A small absolute increase in drug-eluting stents (DES) thrombosis compared with bare-metal stents (BMS) after one year would result in BMS being the preferred strategy for the overall PCI population, according to an analysis published in the May 13 issue of the Journal of the American College of Cardiology.
Paul Garg, MBBS, from divisions of cardiology and clinical biometrics at Brigham and Women's Hospital and Harvard Medical School in Boston, and colleagues undertook the study to define what incremental risk of very late stent thrombosis (VLST) in DES would outweigh the restenosis benefit.
The researchers developed a decision analytic Markov model comparing DES versus BMS strategies for a contemporary PCI population. Over a range of incremental risk and duration of risk of very late ST, Garg and colleagues identified the net benefit of DES versus BMS in terms of quality-adjusted life expectancy (QALE).
Under an assumption of equal stent thrombosis rates beyond one year, the investigators found that DES strategy was superior to BMS in terms of QALE (16.26 vs. 16.25 quality-adjusted life years).

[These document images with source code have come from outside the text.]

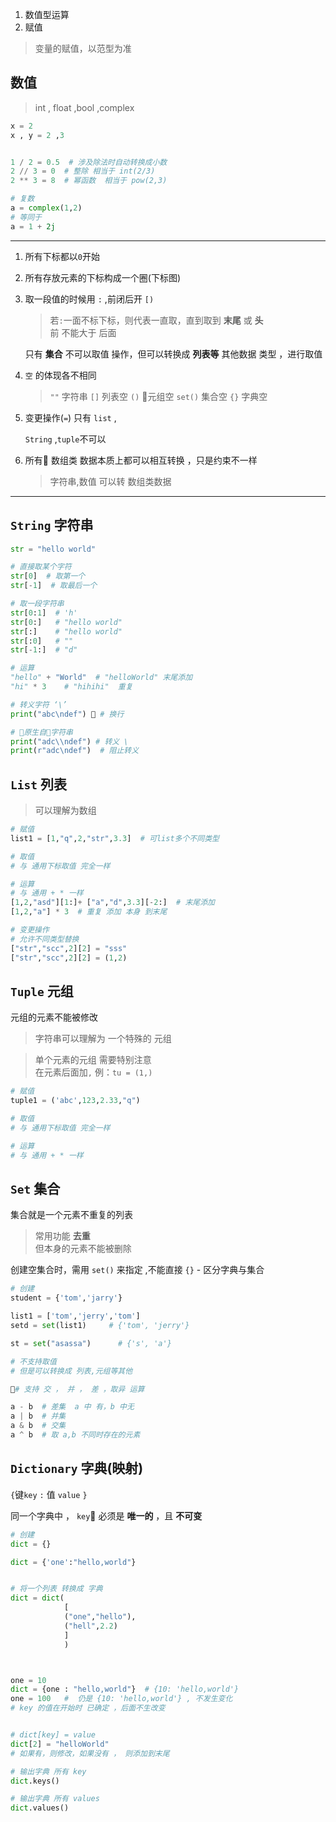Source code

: 1. 数值型运算
2. 赋值
> 变量的赋值，以范型为准

## 数值

> int , float ,bool ,complex
```python
x = 2 
x , y = 2 ,3


1 / 2 = 0.5  # 涉及除法时自动转换成小数
2 // 3 = 0  # 整除 相当于 int(2/3)
2 ** 3 = 8  # 幂函数  相当于 pow(2,3)

# 复数
a = complex(1,2)
# 等同于
a = 1 + 2j 
```

-----
1. 所有下标都以`0`开始<br>
2. 所有存放元素的下标构成一个圈(下标图)<br>
3. 取一段值的时候用 `:` ,前闭后开 `[)` <br> 
    > 若`:`一面不标下标，则代表一直取，直到取到 **末尾** 或 **头**<br>
    > 前  不能大于 后面<br>
    
    只有 **集合** 不可以取值 操作，但可以转换成 **列表等** 其他数据 类型 ，进行取值

4. `空` 的体现各不相同
    > `""` 字符串   `[]`  列表空   `()` 元组空   `set()` 集合空
     `{}` 字典空

5. 变更操作(`=`) 只有 `list` ,
            
    `String` ,`tuple`不可以

6. 所有 数组类 数据本质上都可以相互转换 ，只是约束不一样<br>
    > 字符串,数值 可以转 数组类数据 

-----
## `String` 字符串
```python
str = "hello world"

# 直接取某个字符
str[0]  # 取第一个 
str[-1]  # 取最后一个

# 取一段字符串
str[0:1]  # 'h'
str[0:]   # "hello world"
str[:]    # "hello world"
str[:0]   # ""
str[-1:]  # "d"

# 运算
"hello" + "World"  # "helloWorld" 末尾添加
"hi" * 3    # "hihihi"  重复

# 转义字符 ‘\’
print("abc\ndef")  # 换行

# 原生自字符串
print("adc\\ndef") # 转义 \
print(r"adc\ndef")  # 阻止转义

```

## `List` 列表
> 可以理解为数组

```python
# 赋值
list1 = [1,"q",2,"str",3.3]  # 可list多个不同类型

# 取值
# 与 通用下标取值 完全一样

# 运算
# 与 通用 + * 一样
[1,2,"asd"][1:]+ ["a","d",3.3][-2:]  # 末尾添加
[1,2,"a"] * 3  # 重复 添加 本身 到末尾

# 变更操作
# 允许不同类型替换
["str","scc",2][2] = "sss"    
["str","scc",2][2] = (1,2)

```

## `Tuple` 元组
元组的元素不能被修改
> 字符串可以理解为 一个特殊的 元组

> 单个元素的元组 需要特别注意 <br/>
> 在元素后面加`,`  例：`tu = (1,)`

```python
# 赋值
tuple1 = ('abc',123,2.33,"q")

# 取值
# 与 通用下标取值 完全一样

# 运算
# 与 通用 + * 一样
```



## `Set` 集合
集合就是一个元素不重复的列表
> 常用功能 **去重**<br>
> 但本身的元素不能被删除

创建空集合时，需用 `set()` 来指定 ,不能直接 `{}` - 区分字典与集合
```python
# 创建
student = {'tom','jarry'} 

list1 = ['tom','jerry','tom']
setd = set(list1)     # {'tom', 'jerry'}

st = set("asassa")      # {'s', 'a'}

# 不支持取值
# 但是可以转换成 列表,元组等其他

# 支持 交 ， 并 ， 差 ，取异 运算

a - b  # 差集  a 中 有，b 中无
a | b  # 并集
a & b  # 交集
a ^ b  # 取 a,b 不同时存在的元素
```

## `Dictionary` 字典(映射)

`{`键`key` `:` 值 `value` `}` <br>

同一个字典中 ， `key` 必须是 **唯一的** ，且 **不可变**

```python
# 创建
dict = {}

dict = {'one':"hello,world"}


# 将一个列表 转换成 字典
dict = dict(
            [
            ("one","hello"),
            ("hell",2.2)
            ]
            )



one = 10 
dict = {one : "hello,world"}  # {10: 'hello,world'}
one = 100   #  仍是 {10: 'hello,world'} , 不发生变化
# key 的值在开始时 已确定 ，后面不生改变


# dict[key] = value
dict[2] = "helloWorld"  
# 如果有，则修改，如果没有 ， 则添加到末尾

# 输出字典 所有 key
dict.keys()

# 输出字典 所有 values
dict.values()
```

Under the alternative assumption of an incremental risk difference of 0.13 percent per year, the net benefit was substantially reduced, according to the researchers.
The investigators found that the threshold excess risk of very late DES thrombosis compared with BMS, above which BMS would be the preferred strategy, was 0.14 percent per year (over four years of follow-up). The authors noted that this threshold increased as the population risk of restenosis increased and decreased as the vulnerable time-window lengthened.
Overall, the researchers “found, on the basis of the best data currently available, that the DES strategy was preferred for a prototypical PCI patient under the assumption of no difference in the rates of VLST.”
However, Garg and colleagues “found that even a small excess risk of VLST (more than 0.14 percent per year over four years) would be sufficient to negate any advantage of DES over BMS in terms of QALE. Furthermore, if the at-risk period extended beyond four years, the incremental annual risk that could be tolerated was even smaller.”
The researchers also noted that larger clinical trials and longer follow-up are needed to estimate the risk of late stent thrombosis with greater certainty for existing and new DES.